The Roles of Information and Search Frictions in Determining Working Conditions in Bangladesh’s Apparel Sector

Last registered on October 11, 2023


Trial Information

General Information

The Roles of Information and Search Frictions in Determining Working Conditions in Bangladesh’s Apparel Sector
Initial registration date
September 29, 2023

Initial registration date is when the trial was registered.

It corresponds to when the registration was submitted to the Registry to be reviewed for publication.

First published
October 04, 2023, 4:52 PM EDT

First published corresponds to when the trial was first made public on the Registry after being reviewed.

Last updated
October 11, 2023, 6:37 PM EDT

Last updated is the most recent time when changes to the trial's registration were published.



Primary Investigator

Columbia University

Other Primary Investigator(s)

PI Affiliation
University of Washington
PI Affiliation
BRAC Institute of Governance and Development

Additional Trial Information

On going
Start date
End date
Secondary IDs
Prior work
This trial does not extend or rely on any prior RCTs.
The emergence of low-skill manufacturing sectors in developing countries can provide economic benefits, especially for women, but working conditions are often difficult.
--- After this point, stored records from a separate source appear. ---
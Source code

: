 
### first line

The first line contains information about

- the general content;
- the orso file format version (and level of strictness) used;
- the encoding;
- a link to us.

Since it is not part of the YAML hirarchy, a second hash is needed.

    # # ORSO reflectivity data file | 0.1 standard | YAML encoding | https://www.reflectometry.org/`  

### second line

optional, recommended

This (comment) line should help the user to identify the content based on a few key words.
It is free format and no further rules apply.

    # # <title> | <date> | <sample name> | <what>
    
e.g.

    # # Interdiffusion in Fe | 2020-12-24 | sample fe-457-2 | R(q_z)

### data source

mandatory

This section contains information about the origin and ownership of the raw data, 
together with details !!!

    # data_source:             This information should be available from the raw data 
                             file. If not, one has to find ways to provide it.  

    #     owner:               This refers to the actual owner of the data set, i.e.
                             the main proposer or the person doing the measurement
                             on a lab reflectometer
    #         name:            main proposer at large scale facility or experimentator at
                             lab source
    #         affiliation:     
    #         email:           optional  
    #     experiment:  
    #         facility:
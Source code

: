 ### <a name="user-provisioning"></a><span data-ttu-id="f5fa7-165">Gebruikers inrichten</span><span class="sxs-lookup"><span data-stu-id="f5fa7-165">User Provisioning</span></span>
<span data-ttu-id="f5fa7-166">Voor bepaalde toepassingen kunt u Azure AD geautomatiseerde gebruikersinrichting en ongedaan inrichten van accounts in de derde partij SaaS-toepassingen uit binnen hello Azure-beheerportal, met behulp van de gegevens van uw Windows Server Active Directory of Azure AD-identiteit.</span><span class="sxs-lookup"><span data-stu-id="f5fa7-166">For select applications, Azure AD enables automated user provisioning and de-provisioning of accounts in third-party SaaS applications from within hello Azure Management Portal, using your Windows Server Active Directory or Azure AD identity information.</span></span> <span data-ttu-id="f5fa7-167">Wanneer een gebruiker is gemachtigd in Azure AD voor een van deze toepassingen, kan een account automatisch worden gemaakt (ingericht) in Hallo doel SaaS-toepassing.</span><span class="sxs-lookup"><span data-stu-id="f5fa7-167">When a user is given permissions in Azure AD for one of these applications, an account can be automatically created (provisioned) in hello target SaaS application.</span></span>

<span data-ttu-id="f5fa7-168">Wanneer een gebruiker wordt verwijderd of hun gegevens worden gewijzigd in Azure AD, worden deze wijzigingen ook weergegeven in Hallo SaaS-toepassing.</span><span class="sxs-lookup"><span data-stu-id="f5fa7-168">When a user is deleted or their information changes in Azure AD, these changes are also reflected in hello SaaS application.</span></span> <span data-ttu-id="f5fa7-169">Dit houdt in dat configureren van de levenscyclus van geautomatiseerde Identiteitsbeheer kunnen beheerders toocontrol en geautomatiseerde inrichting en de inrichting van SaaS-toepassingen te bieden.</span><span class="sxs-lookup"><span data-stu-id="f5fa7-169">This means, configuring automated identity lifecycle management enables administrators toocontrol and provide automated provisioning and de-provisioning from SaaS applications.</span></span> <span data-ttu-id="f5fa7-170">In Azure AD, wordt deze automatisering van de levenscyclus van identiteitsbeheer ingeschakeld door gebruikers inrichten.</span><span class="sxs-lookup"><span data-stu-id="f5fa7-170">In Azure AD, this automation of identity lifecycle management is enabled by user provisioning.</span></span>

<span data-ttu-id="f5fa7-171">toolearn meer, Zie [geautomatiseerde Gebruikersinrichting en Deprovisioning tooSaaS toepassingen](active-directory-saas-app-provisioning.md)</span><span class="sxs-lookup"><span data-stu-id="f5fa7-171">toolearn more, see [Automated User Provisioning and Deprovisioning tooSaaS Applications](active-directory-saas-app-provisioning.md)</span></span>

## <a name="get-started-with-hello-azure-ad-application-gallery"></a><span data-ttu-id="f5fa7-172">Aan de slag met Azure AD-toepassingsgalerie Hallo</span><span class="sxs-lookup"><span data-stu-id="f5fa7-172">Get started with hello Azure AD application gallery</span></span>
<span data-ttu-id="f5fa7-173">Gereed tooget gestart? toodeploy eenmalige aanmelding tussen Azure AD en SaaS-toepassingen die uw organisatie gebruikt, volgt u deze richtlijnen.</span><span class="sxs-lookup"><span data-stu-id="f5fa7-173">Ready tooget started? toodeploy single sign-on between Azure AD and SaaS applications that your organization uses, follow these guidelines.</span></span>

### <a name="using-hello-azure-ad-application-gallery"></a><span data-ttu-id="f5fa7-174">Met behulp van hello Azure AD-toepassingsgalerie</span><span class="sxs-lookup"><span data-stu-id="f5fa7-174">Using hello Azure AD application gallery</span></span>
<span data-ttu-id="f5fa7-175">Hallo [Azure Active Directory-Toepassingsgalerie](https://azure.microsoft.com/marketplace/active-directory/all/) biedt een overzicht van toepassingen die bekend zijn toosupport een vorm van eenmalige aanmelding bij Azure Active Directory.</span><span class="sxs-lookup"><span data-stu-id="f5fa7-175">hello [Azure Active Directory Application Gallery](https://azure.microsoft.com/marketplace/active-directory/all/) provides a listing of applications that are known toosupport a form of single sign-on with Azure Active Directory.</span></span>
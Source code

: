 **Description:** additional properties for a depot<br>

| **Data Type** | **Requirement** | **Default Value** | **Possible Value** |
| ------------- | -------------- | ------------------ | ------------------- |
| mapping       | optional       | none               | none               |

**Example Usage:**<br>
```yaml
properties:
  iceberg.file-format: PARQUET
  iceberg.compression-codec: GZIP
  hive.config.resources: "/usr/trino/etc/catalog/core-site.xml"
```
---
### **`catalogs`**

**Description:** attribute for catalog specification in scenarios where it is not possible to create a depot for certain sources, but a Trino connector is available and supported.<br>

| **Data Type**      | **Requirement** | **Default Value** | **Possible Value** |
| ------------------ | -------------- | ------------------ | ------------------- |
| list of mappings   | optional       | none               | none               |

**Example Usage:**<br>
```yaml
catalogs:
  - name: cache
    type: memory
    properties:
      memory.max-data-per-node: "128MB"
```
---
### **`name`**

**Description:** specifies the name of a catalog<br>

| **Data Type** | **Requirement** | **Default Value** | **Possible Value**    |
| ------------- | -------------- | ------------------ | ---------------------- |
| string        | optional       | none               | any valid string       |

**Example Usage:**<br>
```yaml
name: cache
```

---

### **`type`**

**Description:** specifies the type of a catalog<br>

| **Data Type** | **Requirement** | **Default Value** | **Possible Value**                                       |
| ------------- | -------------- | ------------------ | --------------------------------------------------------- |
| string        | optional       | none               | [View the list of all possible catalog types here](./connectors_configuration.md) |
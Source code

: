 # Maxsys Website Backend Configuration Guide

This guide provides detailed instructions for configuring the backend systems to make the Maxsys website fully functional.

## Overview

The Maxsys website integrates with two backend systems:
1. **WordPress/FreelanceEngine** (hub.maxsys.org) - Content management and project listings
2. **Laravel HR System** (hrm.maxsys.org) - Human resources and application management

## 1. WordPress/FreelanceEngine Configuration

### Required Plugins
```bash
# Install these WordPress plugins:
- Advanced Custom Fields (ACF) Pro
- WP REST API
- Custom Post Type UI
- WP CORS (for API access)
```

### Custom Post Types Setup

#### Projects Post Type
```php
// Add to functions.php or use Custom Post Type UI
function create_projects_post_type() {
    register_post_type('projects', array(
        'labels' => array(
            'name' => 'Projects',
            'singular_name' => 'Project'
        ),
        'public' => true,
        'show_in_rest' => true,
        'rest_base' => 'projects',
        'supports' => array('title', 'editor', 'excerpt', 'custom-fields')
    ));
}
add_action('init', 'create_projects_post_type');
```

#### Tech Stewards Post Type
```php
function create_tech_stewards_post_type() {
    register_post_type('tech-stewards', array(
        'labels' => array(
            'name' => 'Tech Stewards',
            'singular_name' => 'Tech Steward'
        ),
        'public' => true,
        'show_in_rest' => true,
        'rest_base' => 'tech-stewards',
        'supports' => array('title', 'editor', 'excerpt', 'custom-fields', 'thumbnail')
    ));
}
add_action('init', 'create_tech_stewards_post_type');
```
We propose a cluster RCT to experimentally investigate whether information and search frictions in Bangladesh’s labor market contribute to inefficient matching between garment workers and firms. We will use data from a baseline household survey to measure working conditions and wages across garment factories in local labor markets. We will then provide this information on job characteristics, job openings, or both, and assess the impacts of these treatments on workers’ beliefs about working conditions (and wages) in garment factories nearby to their home, mobility, wages, and working conditions.
External Link(s)

Registration Citation

Ahmed, Md. Shakil, Laura Boudreau and Rachel Heath. 2023. "The Roles of Information and Search Frictions in Determining Working Conditions in Bangladesh’s Apparel Sector." AEA RCT Registry. October 11.
Experimental Details


There are 4 experimental conditions:
1. Scorecard: Workers are provided a scorecard with information about working conditions, wages, and travel distances for factories within 5 km of their neighborhood.
2. Vacancies: Worker a provided a pamphlet with information about job vacancies in factories within 5 km of their neighborhood.
3. Scorecard and Vacancies: Worker receives both (1) and (2).
4. Control: Worker does not receive information.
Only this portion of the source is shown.